Hit musicals help charities

First Published 18 June 2008, Last Updated 25 June 2008

A selection of Mamma Mia!’s Dancing Queens will take their talents to the Arts theatre for a special one-off Macmillan Cancer Support fundraising concert on Sunday.

Linzi Hateley, Joanna Monro, Katie Brayben, Jodie Read, Laura Selwood and other cast member from the Abba musical will perform a range of songs from musical theatre and pop in Carole’s Concert, which also features a live band and troupe of dancers from the Susan Robinson School of Ballet.

The concert is a personal project for cast member Read, who plays Ali in the hit musical. She lost her mother to cancer in October 2007 and felt moved to support the charity that helped her family through a devastating period: “When [brother] Jamie and I lost our mum to cancer, it was a shock diagnosis: we lost her only a week and a half after she was diagnosed. Although our time at the hospital was not that long, our struggle was eased by the nurses around us. They really were amazing, and once Macmillan were involved, it didn’t feel like a medical process anymore.

“I think we were lucky, not to have to struggle for months and months, and although we would give anything to have had mum around for longer, I know the ordeal must be so much worse for other families. That is why we want to raise this money. Macmillan Cancer Support helps families through every stage of cancer, so I’m just glad that we can do something to help in return. Some people run races, climb mountains or swim oceans. We aren’t very good at those things, but we can sing!”

Tickets for Carole’s Concert cost £20 and can be purchased by calling 0870 534 4444.

Fellow West End musical Dirty Dancing is also doing its bit for charity, entering a team of 10 in the Cancer Research UK Race For Life on 13 July.

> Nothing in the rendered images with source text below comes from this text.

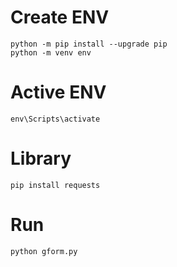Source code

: # Create ENV

    python -m pip install --upgrade pip
    python -m venv env

# Active ENV

    env\Scripts\activate

# Library

    pip install requests

# Run

    python gform.py
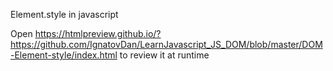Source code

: Element.style in javascript

Open https://htmlpreview.github.io/?https://github.com/IgnatovDan/LearnJavascript_JS_DOM/blob/master/DOM-Element-style/index.html to review it at runtime
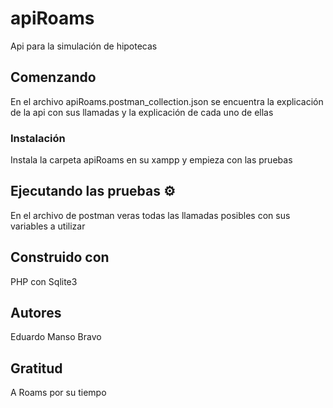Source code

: # apiRoams
Api para la simulación de hipotecas

## Comenzando 
En el archivo apiRoams.postman_collection.json se encuentra la explicación de la api con sus llamadas y la explicación de cada uno de ellas

### Instalación 
Instala la carpeta apiRoams en su xampp y empieza con las pruebas

## Ejecutando las pruebas ⚙️
En el archivo de postman veras todas las llamadas posibles con sus variables a utilizar

## Construido con 
PHP con Sqlite3

## Autores 
Eduardo Manso Bravo

## Gratitud
A Roams por su tiempo
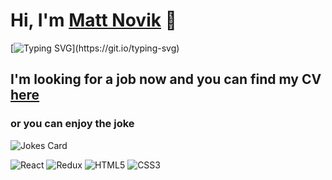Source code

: # Hi, I'm [Matt Novik](https://pylvmv.csb.app/) 👋

[![Typing SVG](https://readme-typing-svg.herokuapp.com?size=25&color=0869da&width=600&height=60&lines=Welcome!+I'm+junior+frontend+developer!)](https://git.io/typing-svg)

## I'm looking for a job now and you can find my CV [here](https://pylvmv.csb.app/)

### or you can enjoy the joke
![Jokes Card](https://readme-jokes.vercel.app/api)

![React](https://img.shields.io/badge/react-%2320232a.svg?style=for-the-badge&logo=react&logoColor=%2361DAFB)
![Redux](https://img.shields.io/badge/redux-%23593d88.svg?style=for-the-badge&logo=redux&logoColor=white)
![HTML5](https://img.shields.io/badge/html5-%23E34F26.svg?style=for-the-badge&logo=html5&logoColor=white)
![CSS3](https://img.shields.io/badge/css3-%231572B6.svg?style=for-the-badge&logo=css3&logoColor=white)

<!--
**MattNovik/MattNovik** is a ✨ _special_ ✨ repository because its `README.md` (this file) appears on your GitHub profile.

Here are some ideas to get you started:

- 🔭 I’m currently working on ...
- 🌱 I’m currently learning ...
- 👯 I’m looking to collaborate on ...
- 🤔 I’m looking for help with ...
- 💬 Ask me about ...
- 📫 How to reach me: ...
- 😄 Pronouns: ...
- ⚡ Fun fact: ...
-->
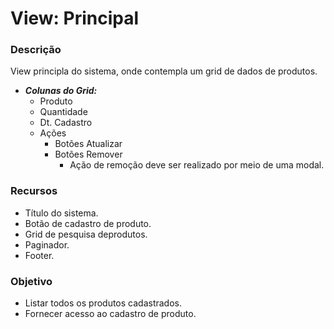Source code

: # View: Principal

### Descrição

View principla do sistema, onde contempla um grid de dados de produtos.

- ***Colunas do Grid:***
    - Produto
    - Quantidade
    - Dt. Cadastro
    - Ações
        - Botões Atualizar
        - Botões Remover
            - Ação de remoção deve ser realizado por meio de uma modal.

### Recursos

- Título do sistema.
- Botão de cadastro de produto.
- Grid de pesquisa deprodutos.
- Paginador.
- Footer.

### Objetivo

- Listar todos os produtos cadastrados.
- Fornecer acesso ao cadastro de produto.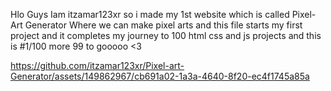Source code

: Hlo Guys Iam itzamar123xr so i made my 1st website which is called Pixel-Art Generator Where we can make pixel arts and this file starts my first project and it completes my journey to 100 html css and js projects
and this is #1/100 more 99 to gooooo <3




https://github.com/itzamar123xr/Pixel-art-Generator/assets/149862967/cb691a02-1a3a-4640-8f20-ec4f1745a85a





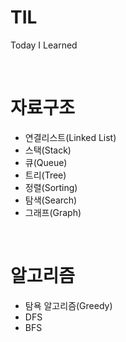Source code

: # TIL
Today I Learned

<br>

# 자료구조
- 연결리스트(Linked List)
- 스택(Stack)
- 큐(Queue)
- 트리(Tree)
- 정렬(Sorting)
- 탐색(Search)
- 그래프(Graph)

<br>

# 알고리즘
- 탐욕 알고리즘(Greedy)
- DFS
- BFS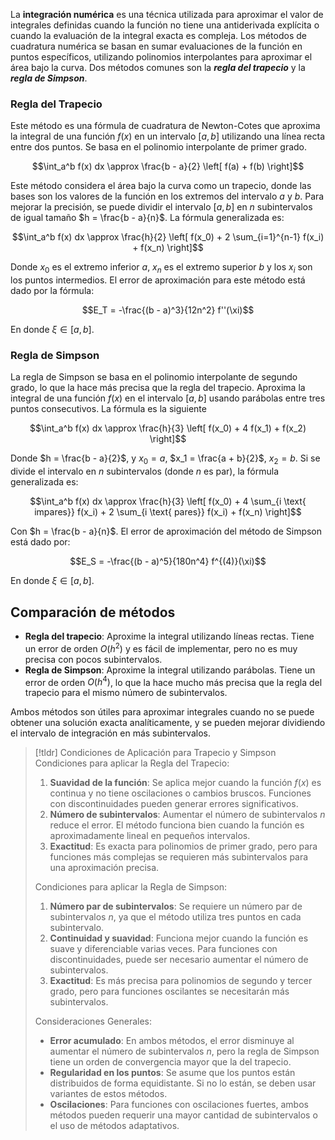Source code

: La **integración numérica** es una técnica utilizada para aproximar el valor de integrales definidas cuando la función no tiene una antiderivada explícita o cuando la evaluación de la integral exacta es compleja. Los métodos de cuadratura numérica se basan en sumar evaluaciones de la función en puntos específicos, utilizando polinomios interpolantes para aproximar el área bajo la curva. Dos métodos comunes son la ***regla del trapecio*** y la ***regla de Simpson***.

### Regla del Trapecio

Este método es una fórmula de cuadratura de Newton-Cotes que aproxima la integral de una función $f(x)$ en un intervalo $[a, b]$ utilizando una línea recta entre dos puntos. Se basa en el polinomio interpolante de primer grado.


$$\int_a^b f(x) dx \approx \frac{b - a}{2} \left[ f(a) + f(b) \right]$$

Este método considera el área bajo la curva como un trapecio, donde las bases son los valores de la función en los extremos del intervalo $a$ y $b$. Para mejorar la precisión, se puede dividir el intervalo $[a, b]$ en $n$ subintervalos de igual tamaño $h = \frac{b - a}{n}$. La fórmula generalizada es:

$$\int_a^b f(x) dx \approx \frac{h}{2} \left[ f(x_0) + 2 \sum_{i=1}^{n-1} f(x_i) + f(x_n) \right]$$

Donde $x_0$ es el extremo inferior $a$, $x_n$ es el extremo superior $b$ y los $x_i$ son los puntos intermedios. El error de aproximación para este método está dado por la fórmula:

$$E_T = -\frac{(b - a)^3}{12n^2} f''(\xi)$$

En donde $\xi \in [a, b]$.

### Regla de Simpson

La regla de Simpson se basa en el polinomio interpolante de segundo grado, lo que la hace más precisa que la regla del trapecio. Aproxima la integral de una función $f(x)$ en el intervalo $[a, b]$ usando parábolas entre tres puntos consecutivos. La fórmula es la siguiente


$$\int_a^b f(x) dx \approx \frac{h}{3} \left[ f(x_0) + 4 f(x_1) + f(x_2) \right]$$

Donde $h = \frac{b - a}{2}$, y $x_0 = a$, $x_1 = \frac{a + b}{2}$, $x_2 = b$. Si se divide el intervalo en $n$ subintervalos (donde $n$ es par), la fórmula generalizada es:

$$\int_a^b f(x) dx \approx \frac{h}{3} \left[ f(x_0) + 4 \sum_{i \text{ impares}} f(x_i) + 2 \sum_{i \text{ pares}} f(x_i) + f(x_n) \right]$$

Con $h = \frac{b - a}{n}$. El error de aproximación del método de Simpson está dado por:

$$E_S = -\frac{(b - a)^5}{180n^4} f^{(4)}(\xi)$$

En donde $\xi \in [a, b]$.

## Comparación de métodos

- **Regla del trapecio**: Aproxime la integral utilizando líneas rectas. Tiene un error de orden $O(h^2)$ y es fácil de implementar, pero no es muy precisa con pocos subintervalos.
- **Regla de Simpson**: Aproxime la integral utilizando parábolas. Tiene un error de orden $O(h^4)$, lo que la hace mucho más precisa que la regla del trapecio para el mismo número de subintervalos.

Ambos métodos son útiles para aproximar integrales cuando no se puede obtener una solución exacta analíticamente, y se pueden mejorar dividiendo el intervalo de integración en más subintervalos.

>[!tldr] Condiciones de Aplicación para Trapecio y Simpson
> Condiciones para aplicar la Regla del Trapecio:
> 1. **Suavidad de la función**: Se aplica mejor cuando la función $f(x)$ es continua y no tiene oscilaciones o cambios bruscos. Funciones con discontinuidades pueden generar errores significativos.
> 2. **Número de subintervalos**: Aumentar el número de subintervalos $n$ reduce el error. El método funciona bien cuando la función es aproximadamente lineal en pequeños intervalos.
> 3. **Exactitud**: Es exacta para polinomios de primer grado, pero para funciones más complejas se requieren más subintervalos para una aproximación precisa.
> 
> Condiciones para aplicar la Regla de Simpson:
> 1. **Número par de subintervalos**: Se requiere un número par de subintervalos $n$, ya que el método utiliza tres puntos en cada subintervalo.
> 2. **Continuidad y suavidad**: Funciona mejor cuando la función es suave y diferenciable varias veces. Para funciones con discontinuidades, puede ser necesario aumentar el número de subintervalos.
> 3. **Exactitud**: Es más precisa para polinomios de segundo y tercer grado, pero para funciones oscilantes se necesitarán más subintervalos.
>  
> Consideraciones Generales:
> - **Error acumulado**: En ambos métodos, el error disminuye al aumentar el número de subintervalos $n$, pero la regla de Simpson tiene un orden de convergencia mayor que la del trapecio.
> - **Regularidad en los puntos**: Se asume que los puntos están distribuidos de forma equidistante. Si no lo están, se deben usar variantes de estos métodos.
> - **Oscilaciones**: Para funciones con oscilaciones fuertes, ambos métodos pueden requerir una mayor cantidad de subintervalos o el uso de métodos adaptativos.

While you would expect professional dancers to be able to cope with a five kilometre run, most of the team come from the show’s less active wardrobe department. As wardrobe mistress and team leader Janie Stephenson says: “The dancers are super-fit, and some of us go to the gym, but otherwise the most exercise the wardrobe team generally gets is dashing up and down stairs backstage with costumes during the show; it’s going to be a challenge!”

Cancer Research UK’s Race For Life is the biggest women-only fundraising event in the UK and has raised over £200 million since the inaugural run in 1994. Anyone running, or showing their support, will find it fairly easy to spot the Dirty Dancing runners as, being a team from a wardrobe department, they have already been kitted out in Dirty Dancing caps, T-shirts and hot pants.